CF2239D - Hunting the Beast

pattern

Functional graph labeled counting + exponential generating function + Lagrange inversion.

claim

For a fixed functional graph, a starting set is valid iff:

• every vertex with indegree 0 is chosen;
• every component that is only a directed cycle is hit by the set at least once.

Reason: in a component with trees feeding into the cycle, choosing all indegree-0 leaves reaches every tree path and then the whole cycle. A component with no indegree-0 vertex must have every indegree equal to 1, hence is a pure cycle and needs one chosen cycle vertex.

Let z mark chosen vertices and x mark labels. Ordinary rooted tree node weight is z if it has no children, otherwise 1+z, so

T=x(z+(1+z)(exp(T)-1))=x((1+z)exp(T)-1).

A cycle vertex attachment has generating function

R=x(1+z)exp(T)=T+x.

All components are directed cycles of length at least 2. The all-trivial cycle case must subtract the invalid empty choice on that pure cycle, therefore component EGF is

C=sum_{l>=2}((T+x)^l-x^l)/l = log((1-x)/(1-x-T))-T.

Thus the full EGF is

F=exp(C)=exp(-T)(1-x)/(1-x-T).

Using T=x phi(T), phi(u)=(1+z)exp(u)-1, and

F=exp(-T)-x d/dx exp(-T),

for n>=1:

[x^n]F=(n-1)/n [u^{n-1}] exp(-u)((1+z)exp(u)-1)^n.

Extracting [z^m] gives the final answer:

(n-1) * sum_{j=m}^n (-1)^{n-j} C(n,j) C(j,m) (j-1)^{n-1}.

necessary

No self-loop means cycle lengths are at least 2. This is exactly why component cycles start from length 2; the formula also gives 0 for n=1.

sufficient

The EGF enumerates all no-self-loop functional graphs by components and multiplies the exact valid-set polynomial per component, so coefficient [x^n/n! z^m] is the requested sum.

brute/check

For n<=5, enumerated all maps f(i)!=i and all subsets, then compared against the formula:

• 2: 2 1
• 3: 12 18 8
• 4: 72 216 228 81
• 5: 480 2400 4400 3500 1024

The official sample also matches, including n=8,m=3 -> 20415360.

brute.cpp is a definition-level checker for small data (n<=10): enumerate every no-self-loop functional graph and every starting subset by reachability mask. It is only for local/test2 checks, not an accepted solution.

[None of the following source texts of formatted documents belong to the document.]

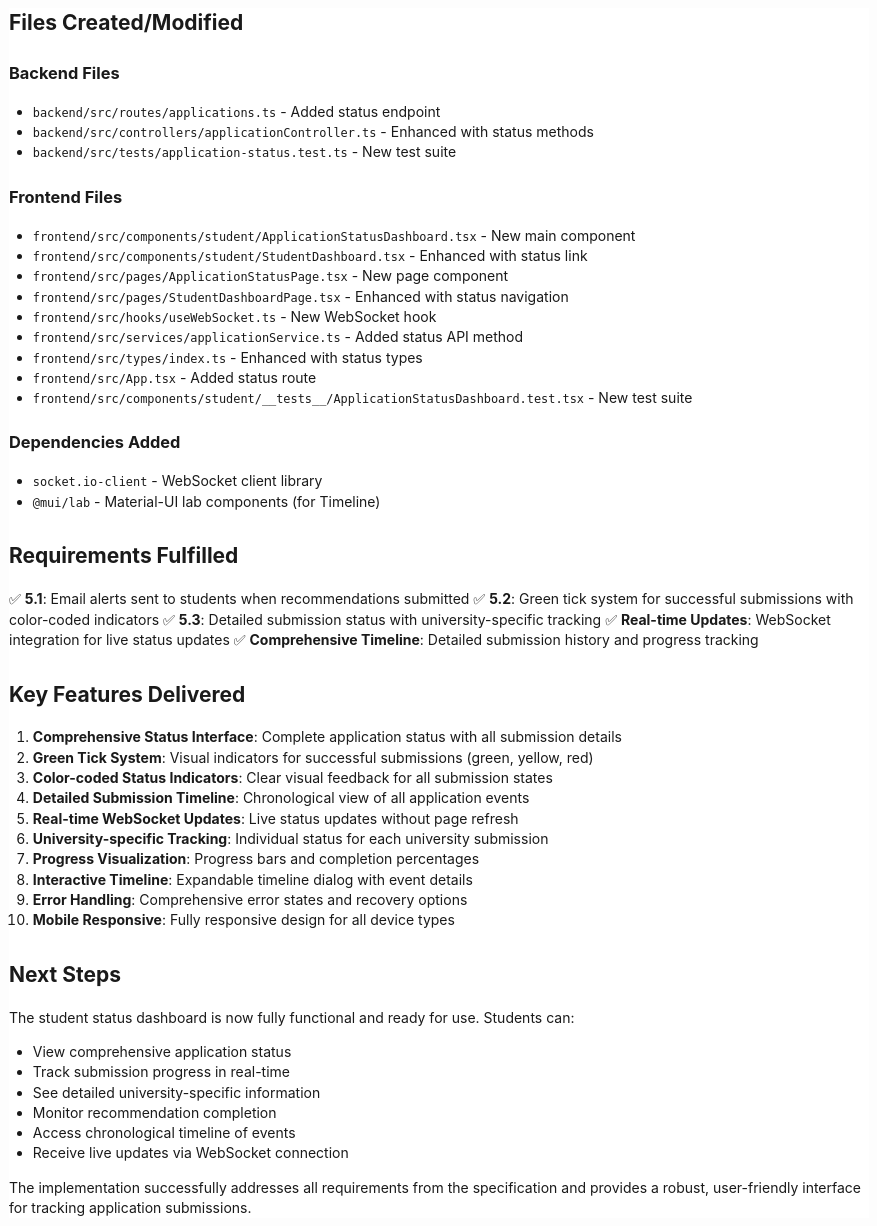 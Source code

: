 ## Files Created/Modified

### Backend Files
- `backend/src/routes/applications.ts` - Added status endpoint
- `backend/src/controllers/applicationController.ts` - Enhanced with status methods
- `backend/src/tests/application-status.test.ts` - New test suite

### Frontend Files
- `frontend/src/components/student/ApplicationStatusDashboard.tsx` - New main component
- `frontend/src/components/student/StudentDashboard.tsx` - Enhanced with status link
- `frontend/src/pages/ApplicationStatusPage.tsx` - New page component
- `frontend/src/pages/StudentDashboardPage.tsx` - Enhanced with status navigation
- `frontend/src/hooks/useWebSocket.ts` - New WebSocket hook
- `frontend/src/services/applicationService.ts` - Added status API method
- `frontend/src/types/index.ts` - Enhanced with status types
- `frontend/src/App.tsx` - Added status route
- `frontend/src/components/student/__tests__/ApplicationStatusDashboard.test.tsx` - New test suite

### Dependencies Added
- `socket.io-client` - WebSocket client library
- `@mui/lab` - Material-UI lab components (for Timeline)

## Requirements Fulfilled

✅ **5.1**: Email alerts sent to students when recommendations submitted
✅ **5.2**: Green tick system for successful submissions with color-coded indicators
✅ **5.3**: Detailed submission status with university-specific tracking
✅ **Real-time Updates**: WebSocket integration for live status updates
✅ **Comprehensive Timeline**: Detailed submission history and progress tracking

## Key Features Delivered

1. **Comprehensive Status Interface**: Complete application status with all submission details
2. **Green Tick System**: Visual indicators for successful submissions (green, yellow, red)
3. **Color-coded Status Indicators**: Clear visual feedback for all submission states
4. **Detailed Submission Timeline**: Chronological view of all application events
5. **Real-time WebSocket Updates**: Live status updates without page refresh
6. **University-specific Tracking**: Individual status for each university submission
7. **Progress Visualization**: Progress bars and completion percentages
8. **Interactive Timeline**: Expandable timeline dialog with event details
9. **Error Handling**: Comprehensive error states and recovery options
10. **Mobile Responsive**: Fully responsive design for all device types

## Next Steps

The student status dashboard is now fully functional and ready for use. Students can:
- View comprehensive application status
- Track submission progress in real-time
- See detailed university-specific information
- Monitor recommendation completion
- Access chronological timeline of events
- Receive live updates via WebSocket connection

The implementation successfully addresses all requirements from the specification and provides a robust, user-friendly interface for tracking application submissions.
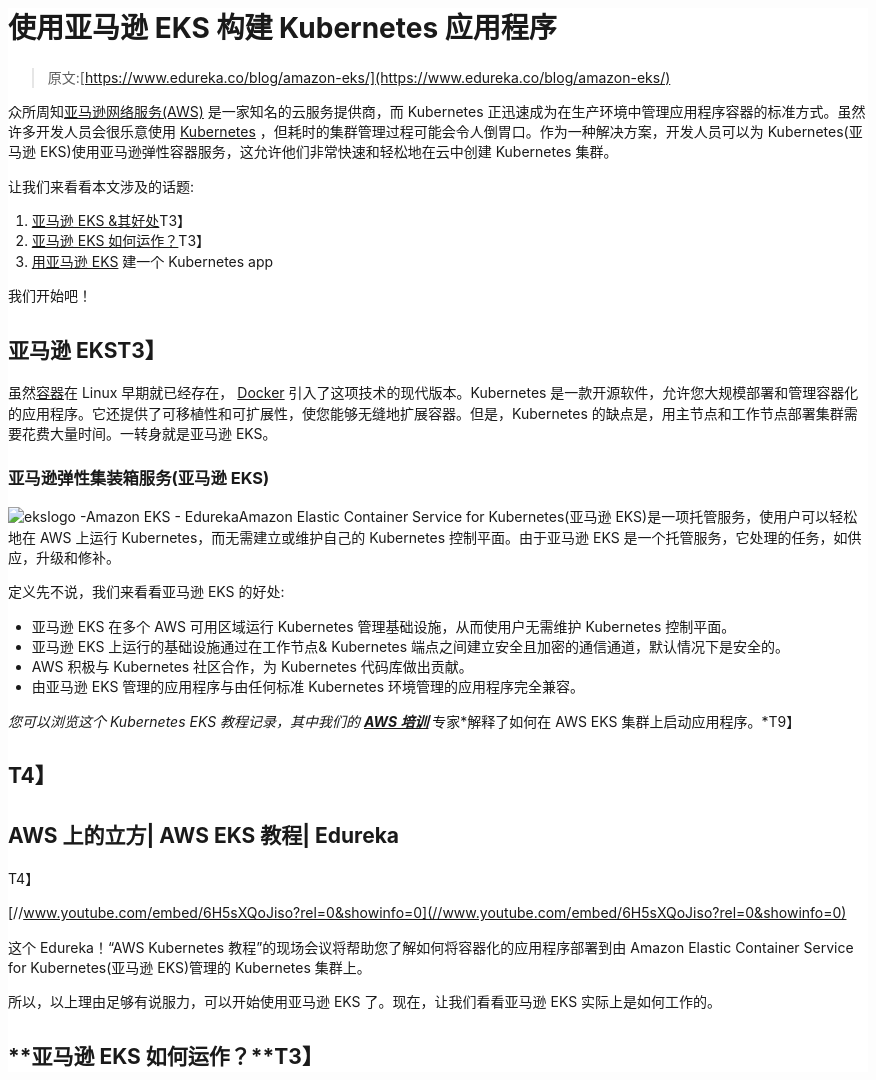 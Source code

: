 # 使用亚马逊 EKS 构建 Kubernetes 应用程序

> 原文:[https://www.edureka.co/blog/amazon-eks/](https://www.edureka.co/blog/amazon-eks/)

众所周知[亚马逊网络服务(AWS)](https://www.edureka.co/blog/amazon-aws-tutorial/) 是一家知名的云服务提供商，而 Kubernetes 正迅速成为在生产环境中管理应用程序容器的标准方式。虽然许多开发人员会很乐意使用 [Kubernetes](https://www.edureka.co/blog/what-is-kubernetes-container-orchestration) ，但耗时的集群管理过程可能会令人倒胃口。作为一种解决方案，开发人员可以为 Kubernetes(亚马逊 EKS)使用亚马逊弹性容器服务，这允许他们非常快速和轻松地在云中创建 Kubernetes 集群。

让我们来看看本文涉及的话题:

1.  [亚马逊 EKS &其好处](#EKS)T3】
2.  [亚马逊 EKS 如何运作？](#WOK)T3】
3.  [用亚马逊 EKS](#DEMO) 建一个 Kubernetes app

我们开始吧！

## **亚马逊 EKS**T3】

虽然[容器](https://www.edureka.co/blog/docker-container/)在 Linux 早期就已经存在， [Docker](https://www.edureka.co/blog/what-is-docker-container) 引入了这项技术的现代版本。Kubernetes 是一款开源软件，允许您大规模部署和管理容器化的应用程序。它还提供了可移植性和可扩展性，使您能够无缝地扩展容器。但是，Kubernetes 的缺点是，用主节点和工作节点部署集群需要花费大量时间。一转身就是亚马逊 EKS。

### **亚马逊弹性集装箱服务(亚马逊 EKS)**

![ekslogo -Amazon EKS - Edureka](../Images/d5b4a340a8105967307bf4dc7aa9b331.png)Amazon Elastic Container Service for Kubernetes(亚马逊 EKS)是一项托管服务，使用户可以轻松地在 AWS 上运行 Kubernetes，而无需建立或维护自己的 Kubernetes 控制平面。由于亚马逊 EKS 是一个托管服务，它处理的任务，如供应，升级和修补。

定义先不说，我们来看看亚马逊 EKS 的好处:

*   亚马逊 EKS 在多个 AWS 可用区域运行 Kubernetes 管理基础设施，从而使用户无需维护 Kubernetes 控制平面。
*   亚马逊 EKS 上运行的基础设施通过在工作节点& Kubernetes 端点之间建立安全且加密的通信通道，默认情况下是安全的。
*   AWS 积极与 Kubernetes 社区合作，为 Kubernetes 代码库做出贡献。
*   由亚马逊 EKS 管理的应用程序与由任何标准 Kubernetes 环境管理的应用程序完全兼容。

*您可以浏览这个 Kubernetes EKS 教程记录，其中我们的 **[AWS 培训](https://www.edureka.co/aws-certification-training)*** 专家*解释了如何在 AWS EKS 集群上启动应用程序。*T9】

## T4】

## **AWS 上的立方| AWS EKS 教程| Edureka**

T4】

[//www.youtube.com/embed/6H5sXQoJiso?rel=0&showinfo=0](//www.youtube.com/embed/6H5sXQoJiso?rel=0&showinfo=0)

这个 Edureka！“AWS Kubernetes 教程”的现场会议将帮助您了解如何将容器化的应用程序部署到由 Amazon Elastic Container Service for Kubernetes(亚马逊 EKS)管理的 Kubernetes 集群上。

所以，以上理由足够有说服力，可以开始使用亚马逊 EKS 了。现在，让我们看看亚马逊 EKS 实际上是如何工作的。

## **亚马逊 EKS 如何运作？**T3】
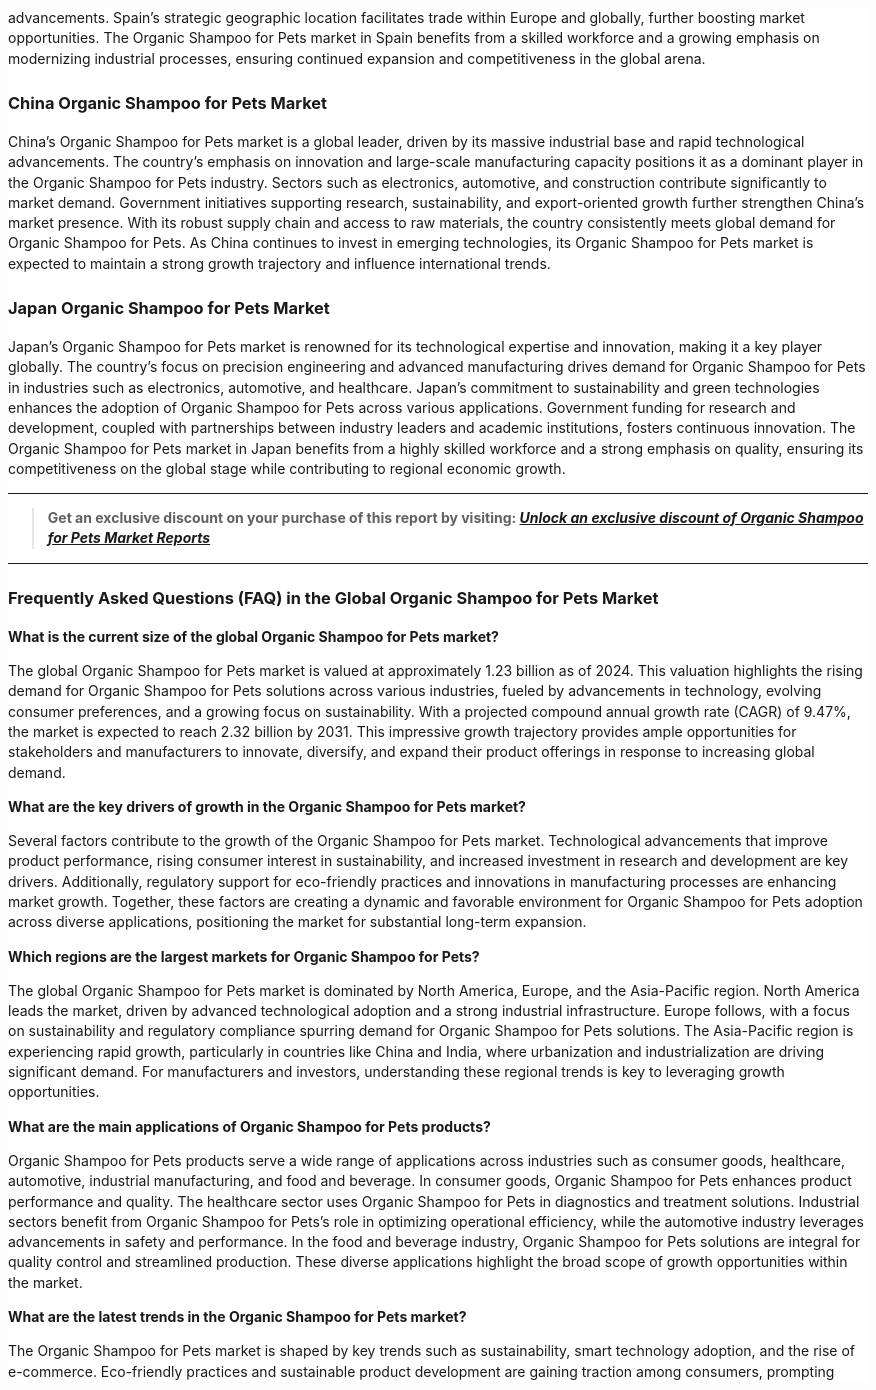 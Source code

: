 advancements. Spain&rsquo;s strategic geographic location facilitates trade within Europe and globally, further boosting market opportunities. The Organic Shampoo for Pets market in Spain benefits from a skilled workforce and a growing emphasis on modernizing industrial processes, ensuring continued expansion and competitiveness in the global arena.</p><h3>China Organic Shampoo for Pets Market</h3><p>China&rsquo;s Organic Shampoo for Pets market is a global leader, driven by its massive industrial base and rapid technological advancements. The country&rsquo;s emphasis on innovation and large-scale manufacturing capacity positions it as a dominant player in the Organic Shampoo for Pets industry. Sectors such as electronics, automotive, and construction contribute significantly to market demand. Government initiatives supporting research, sustainability, and export-oriented growth further strengthen China&rsquo;s market presence. With its robust supply chain and access to raw materials, the country consistently meets global demand for Organic Shampoo for Pets. As China continues to invest in emerging technologies, its Organic Shampoo for Pets market is expected to maintain a strong growth trajectory and influence international trends.</p><h3>Japan Organic Shampoo for Pets Market</h3><p>Japan&rsquo;s Organic Shampoo for Pets market is renowned for its technological expertise and innovation, making it a key player globally. The country&rsquo;s focus on precision engineering and advanced manufacturing drives demand for Organic Shampoo for Pets in industries such as electronics, automotive, and healthcare. Japan&rsquo;s commitment to sustainability and green technologies enhances the adoption of Organic Shampoo for Pets across various applications. Government funding for research and development, coupled with partnerships between industry leaders and academic institutions, fosters continuous innovation. The Organic Shampoo for Pets market in Japan benefits from a highly skilled workforce and a strong emphasis on quality, ensuring its competitiveness on the global stage while contributing to regional economic growth.</p><hr /><blockquote><p><strong>Get an exclusive discount on your purchase of this report by visiting: <em><a href="://marketresearchpulse.com/ask-for-discount/20543?utm_source=Github&amp;utm_medium=0110">Unlock an exclusive discount of Organic Shampoo for Pets Market Reports</a></em>&nbsp;</strong></p></blockquote><hr /><h3>Frequently Asked Questions (FAQ) in the Global Organic Shampoo for Pets Market</h3><p><strong>What is the current size of the global Organic Shampoo for Pets market?</strong></p><p>The global Organic Shampoo for Pets market is valued at approximately 1.23 billion as of 2024. This valuation highlights the rising demand for Organic Shampoo for Pets solutions across various industries, fueled by advancements in technology, evolving consumer preferences, and a growing focus on sustainability. With a projected compound annual growth rate (CAGR) of 9.47%, the market is expected to reach 2.32 billion by 2031. This impressive growth trajectory provides ample opportunities for stakeholders and manufacturers to innovate, diversify, and expand their product offerings in response to increasing global demand.</p><p><strong>What are the key drivers of growth in the Organic Shampoo for Pets market?</strong></p><p>Several factors contribute to the growth of the Organic Shampoo for Pets market. Technological advancements that improve product performance, rising consumer interest in sustainability, and increased investment in research and development are key drivers. Additionally, regulatory support for eco-friendly practices and innovations in manufacturing processes are enhancing market growth. Together, these factors are creating a dynamic and favorable environment for Organic Shampoo for Pets adoption across diverse applications, positioning the market for substantial long-term expansion.</p><p><strong>Which regions are the largest markets for Organic Shampoo for Pets?</strong></p><p>The global Organic Shampoo for Pets market is dominated by North America, Europe, and the Asia-Pacific region. North America leads the market, driven by advanced technological adoption and a strong industrial infrastructure. Europe follows, with a focus on sustainability and regulatory compliance spurring demand for Organic Shampoo for Pets solutions. The Asia-Pacific region is experiencing rapid growth, particularly in countries like China and India, where urbanization and industrialization are driving significant demand. For manufacturers and investors, understanding these regional trends is key to leveraging growth opportunities.</p><p><strong>What are the main applications of Organic Shampoo for Pets products?</strong></p><p>Organic Shampoo for Pets products serve a wide range of applications across industries such as consumer goods, healthcare, automotive, industrial manufacturing, and food and beverage. In consumer goods, Organic Shampoo for Pets enhances product performance and quality. The healthcare sector uses Organic Shampoo for Pets in diagnostics and treatment solutions. Industrial sectors benefit from Organic Shampoo for Pets&rsquo;s role in optimizing operational efficiency, while the automotive industry leverages advancements in safety and performance. In the food and beverage industry, Organic Shampoo for Pets solutions are integral for quality control and streamlined production. These diverse applications highlight the broad scope of growth opportunities within the market.</p><p><strong>What are the latest trends in the Organic Shampoo for Pets market?</strong></p><p>The Organic Shampoo for Pets market is shaped by key trends such as sustainability, smart technology adoption, and the rise of e-commerce. Eco-friendly practices and sustainable product development are gaining traction among consumers, prompting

Implementation note: solution.cpp reads all tests first, sorts them by equal n, and reuses the values (j-1)^(n-1) only over the actually queried interval j>=min_m. This never performs more modular exponentiations than the direct formula and is much faster when many tests share the same n. The product is evaluated as

C(n,j) C(j,m) = n! / (m! (n-j)! (j-m)!)

to avoid an extra combination call in the hot loop.

edge

• n=1,m=1: there are no outgoing choices, answer 0.
• m=n: formula remains valid; sample-like small values match (n-1)^n times valid full set behavior.

代码

来源：problems/cf2239D/solution.cpp

#include<bits/stdc++.h>
#define ll long long
using namespace std;
const ll maxn=1e7;
const ll mod=998244353;
ll jc[maxn+5],jcn[maxn+5];
ll qmksm(ll a,ll b){
    ll sc=1,zc=a%mod;
    while(b){
        if(b&1) sc=sc*zc%mod;
        b>>=1,zc=zc*zc%mod;
    }
    return sc;
}
ll ny(ll x){
    return qmksm(x,mod-2);
}
ll zhs(ll m,ll n){
    if(m<0 or m>n) return 0;
    return jc[n]*jcn[m]%mod*jcn[n-m]%mod;
}
void pre_cal(){
    ll i;
    jc[0]=1;
    for(i=1;i<=maxn;i++) jc[i]=jc[i-1]*i%mod;
    jcn[maxn]=ny(jc[maxn]);
    for(i=maxn;i>=1;i--) jcn[i-1]=jcn[i]*i%mod;
}
int main(){
    ll t,n,m,j,cur,ans;
    pre_cal();
    scanf("%lld",&t);
    while(t--){
        scanf("%lld%lld",&n,&m);
        ans=0;
        for(j=m;j<=n;j++){
            cur=zhs(j,n)*zhs(m,j)%mod*qmksm(j-1,n-1)%mod;
            if((n-j)%2==1) ans=(ans-cur+mod)%mod;
            else ans=(ans+cur)%mod;
        }
        ans=ans*(n-1)%mod;
        printf("%lld\n",ans);
    }
    return 0;
}